In addition to the analysis of cellular traction forces and retrograde flow velocities on the scale of individual MEF cells, we performed a related cell type comparative study. Furthermore, we took the cell migration velocity into consideration. For the three cell lines (B16, MEF, PCF) investigated, our data reveal a cell type independent correlation of traction force generation at adhesion sites, retrograde transport rates and cell migration velocity.
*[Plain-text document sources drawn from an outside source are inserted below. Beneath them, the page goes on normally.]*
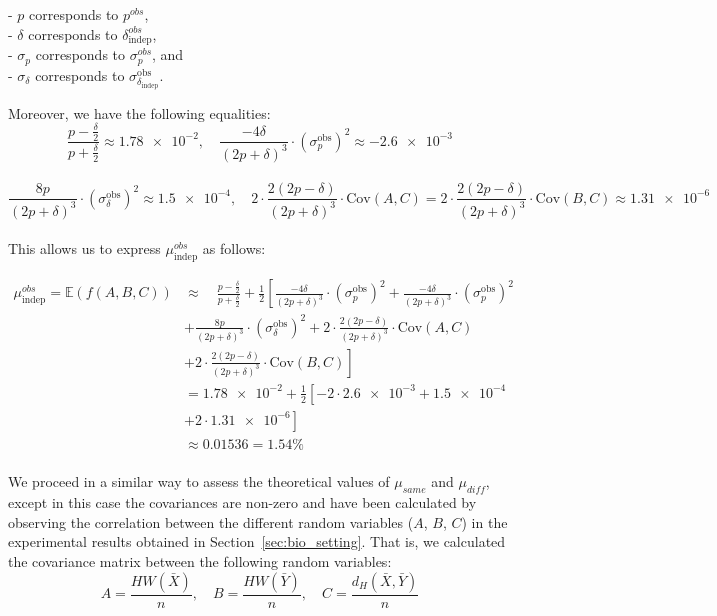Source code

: - \(p\) corresponds to \(p^{obs}\),\\
- \(\delta\) corresponds to \(\delta_{\text{indep}}^{obs}\),\\
- \(\sigma_p\) corresponds to \(\sigma_p^{obs}\), and\\
- \(\sigma_\delta\) corresponds to \(\sigma_{\delta_{\text{indep}}}^{\text{obs}}\).

Moreover, we have the following equalities:
 \[
    \frac{p - \frac{\delta}{2}}{p + \frac{\delta}{2}} \approx \num{1.78e-2}, \quad \frac{-4\delta}{(2p + \delta)^3}\cdot({\sigma^\text{obs}_p})^2 \approx -\num{2.6e-3}
 \]\\
 \[
    \frac{8p}{(2p + \delta)^3}\cdot({\sigma^\text{obs}_\delta})^2 \approx \num{1.5e-4}, \quad  2\cdot\frac{2(2p - \delta)}{(2p + \delta)^3}\cdot\text{Cov}(A,C) = 2\cdot\frac{2(2p - \delta)}{(2p + \delta)^3}\cdot\text{Cov}(B,C) \approx \num{1.31e-6}
 \]\\

This allows us to express \( \mu_{\text{indep}}^{obs} \) as follows:

\begin{equation}
    \begin{aligned}
    \mu_{\text{indep}}^{obs} = \mathbb{E}(f(A,B,C)) &\approx \quad \frac{p - \frac{\delta}{2}}{p + \frac{\delta}{2}} + \frac{1}{2} \left[ \frac{-4\delta}{(2p + \delta)^3}\cdot({\sigma^\text{obs}_p})^2 + \frac{-4\delta}{(2p + \delta)^3}\cdot({\sigma^\text{obs}_p})^2 \right. \\[2mm]
    & \left. + \frac{8p}{(2p + \delta)^3}\cdot({\sigma^\text{obs}_\delta})^2 + 2\cdot\frac{2(2p - \delta)}{(2p + \delta)^3}\cdot\text{Cov}(A,C) \right. \\[2mm]
    & \left. + 2\cdot\frac{2(2p - \delta)}{(2p + \delta)^3}\cdot\text{Cov}(B,C) \right]\\[6mm]
    & = \num{1.78e-2} + \frac{1}{2} \left[ -2\cdot\num{2.6e-3} + \num{1.5e-4}  \right. \\[2mm]
    & \left. + 2\cdot\num{1.31e-6} \right] \\[6mm]
    & \approx 0.01536 = 1.54\%
    \end{aligned}
    \label{eq:mu_indep}
\end{equation}\\

We proceed in a similar way to assess the theoretical values of $\mu_{same}$ and $\mu_{diff}$, except in this case the covariances are non-zero and have been calculated by observing the correlation between the different random variables (\(A\), \(B\), \(C\)) in the experimental results obtained in Section~\ref{sec:bio_setting}. That is, we calculated the covariance matrix between the following random variables:
\[
A = \frac{HW(\bar{X})}{n}, \quad B = \frac{HW(\bar{Y})}{n}, \quad C = \frac{d_H(\bar{X}, \bar{Y})}{n}
\]

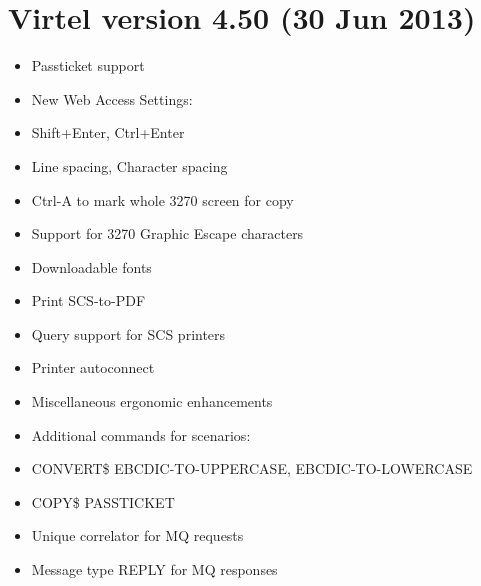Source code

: \documentclass[letterpaper,10pt,english]{sphinxmanual}
\begin{document}
\section{Virtel version 4.50 (30 Jun 2013)}
\label{\detokenize{Installation_Guide:virtel-version-4-50-30-jun-2013}}
\begin{itemize}
\item {} 
Passticket support

\item {} 
New Web Access Settings:

\item {} 
Shift+Enter, Ctrl+Enter

\item {} 
Line spacing, Character spacing

\item {} 
Ctrl-A to mark whole 3270 screen for copy

\item {} 
Support for 3270 Graphic Escape characters

\item {} 
Downloadable fonts

\item {} 
Print SCS-to-PDF

\item {} 
Query support for SCS printers

\item {} 
Printer autoconnect

\item {} 
Miscellaneous ergonomic enhancements

\end{itemize}

\begin{itemize}
\item {} 
Additional commands for scenarios:

\item {} 
CONVERT\$ EBCDIC-TO-UPPERCASE, EBCDIC-TO-LOWERCASE

\item {} 
COPY\$ PASSTICKET

\end{itemize}

\begin{itemize}
\item {} 
Unique correlator for MQ requests

\item {} 
Message type REPLY for MQ responses

\end{itemize}
\end{document}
B16 melanoma cells developed the weakest forces, which correlated to slow retrograde transport rates. Concomitantly, these cells featured the highest migration velocities of all three cell lines. MEF cells displayed forces, retrograde transport velocities and migration rates in an intermediate regime, while the primary cell line of PCFs exhibited the strongest forces, fastest retrograde transport and slowest migration.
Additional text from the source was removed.